Gaul, it was whispered that he was over quarrelsome, and of his brother

that he was lachrymose. So that, O Sancho, amongst all these calumnies

against good men, mine may be let pass, since they are no more than thou

hast said."


"That's just where it is, body of my father!"


"Is there more, then?" asked Don Quixote.
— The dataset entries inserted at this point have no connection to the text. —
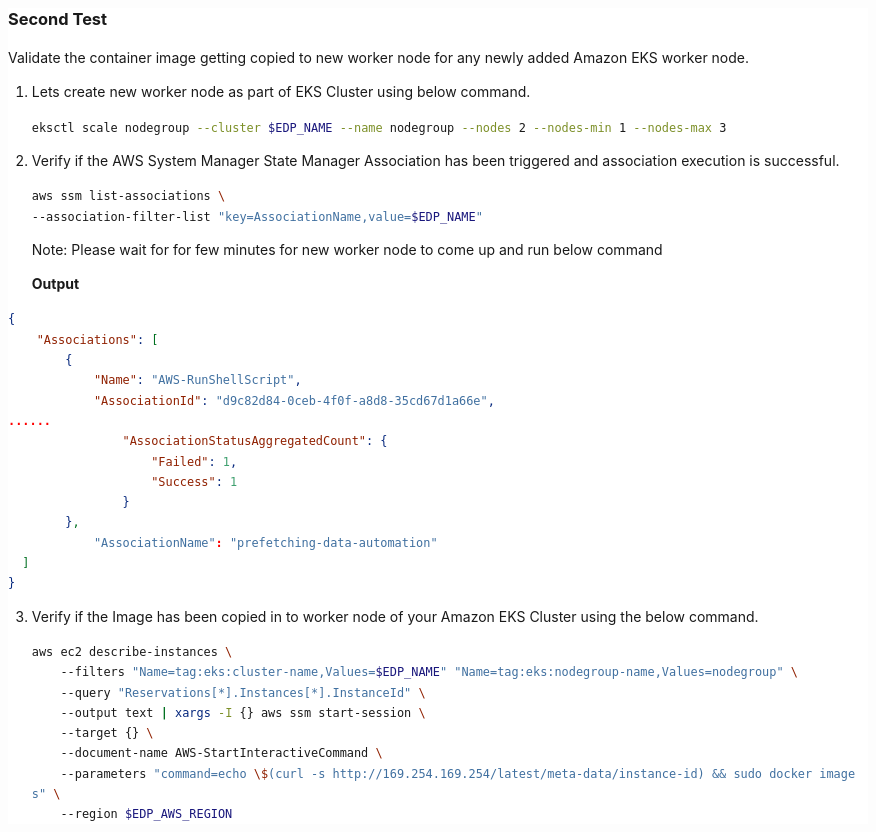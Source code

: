 ### Second Test  

Validate the container image getting copied to new worker node for any newly added Amazon EKS worker node.

1. Lets create new worker node as part of EKS Cluster using below command.

   ```bash
   eksctl scale nodegroup --cluster $EDP_NAME --name nodegroup --nodes 2 --nodes-min 1 --nodes-max 3
   ```

2. Verify if the AWS System Manager State Manager Association has been triggered and association execution is successful. 

   ```bash
   aws ssm list-associations \                                     
   --association-filter-list "key=AssociationName,value=$EDP_NAME"
   ```

   Note: Please wait for for few minutes for new worker node to come up and run below command

   **Output**

  ```json
  {
      "Associations": [
          {
              "Name": "AWS-RunShellScript",
              "AssociationId": "d9c82d84-0ceb-4f0f-a8d8-35cd67d1a66e",
  ......
                  "AssociationStatusAggregatedCount": {
                      "Failed": 1,
                      "Success": 1
                  }
          },
              "AssociationName": "prefetching-data-automation"
    ]
  }
  ```

3. Verify if the Image has been copied in to worker node of your Amazon EKS Cluster using the below command.

   ```bash
   aws ec2 describe-instances \                                                                                             
       --filters "Name=tag:eks:cluster-name,Values=$EDP_NAME" "Name=tag:eks:nodegroup-name,Values=nodegroup" \              
       --query "Reservations[*].Instances[*].InstanceId" \                                                                  
       --output text | xargs -I {} aws ssm start-session \                                                                  
       --target {} \                                                                                                        
       --document-name AWS-StartInteractiveCommand \                                                                        
       --parameters "command=echo \$(curl -s http://169.254.169.254/latest/meta-data/instance-id) && sudo docker images" \   
       --region $EDP_AWS_REGION
   ```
"There's the tail to be skinned yet," said Sancho; "all so far is cakes

and fancy bread; but if your worship wants to know all about the

calumnies they bring against you, I will fetch you one this instant who

can tell you the whole of them without missing an atom; for last night

the son of Bartholomew Carrasco, who has been studying at Salamanca, came

home after having been made a bachelor, and when I went to welcome him,

he told me that your worship's history is already abroad in books, with

the title of THE INGENIOUS GENTLEMAN DON QUIXOTE OF LA MANCHA; and he

says they mention me in it by my own name of Sancho Panza, and the lady

Dulcinea del Toboso too, and divers things that happened to us when we

were alone; so that I crossed myself in my wonder how the historian who

wrote them down could have known them."


"I promise thee, Sancho," said Don Quixote, "the author of our history

will be some sage enchanter; for to such nothing that they choose to

write about is hidden."


"What!" said Sancho, "a sage and an enchanter! Why, the bachelor Samson

Carrasco (that is the name of him I spoke of) says the author of the

history is called Cide Hamete Berengena."


"That is a Moorish name," said Don Quixote.


"May be so," replied Sancho; "for I have heard say that the Moors are

mostly great lovers of berengenas."


"Thou must have mistaken the surname of this 'Cide'--which means in

Arabic 'Lord'--Sancho," observed Don Quixote.


"Very likely," replied Sancho, "but if your worship wishes me to fetch

the bachelor I will go for him in a twinkling."


"Thou wilt do me a great pleasure, my friend," said Don Quixote, "for

what thou hast told me has amazed me, and I shall not eat a morsel that

will agree with me until I have heard all about it."


"Then I am off for him," said Sancho; and leaving his master he went in

quest of the bachelor, with whom he returned in a short time, and, all

three together, they had a very droll colloquy.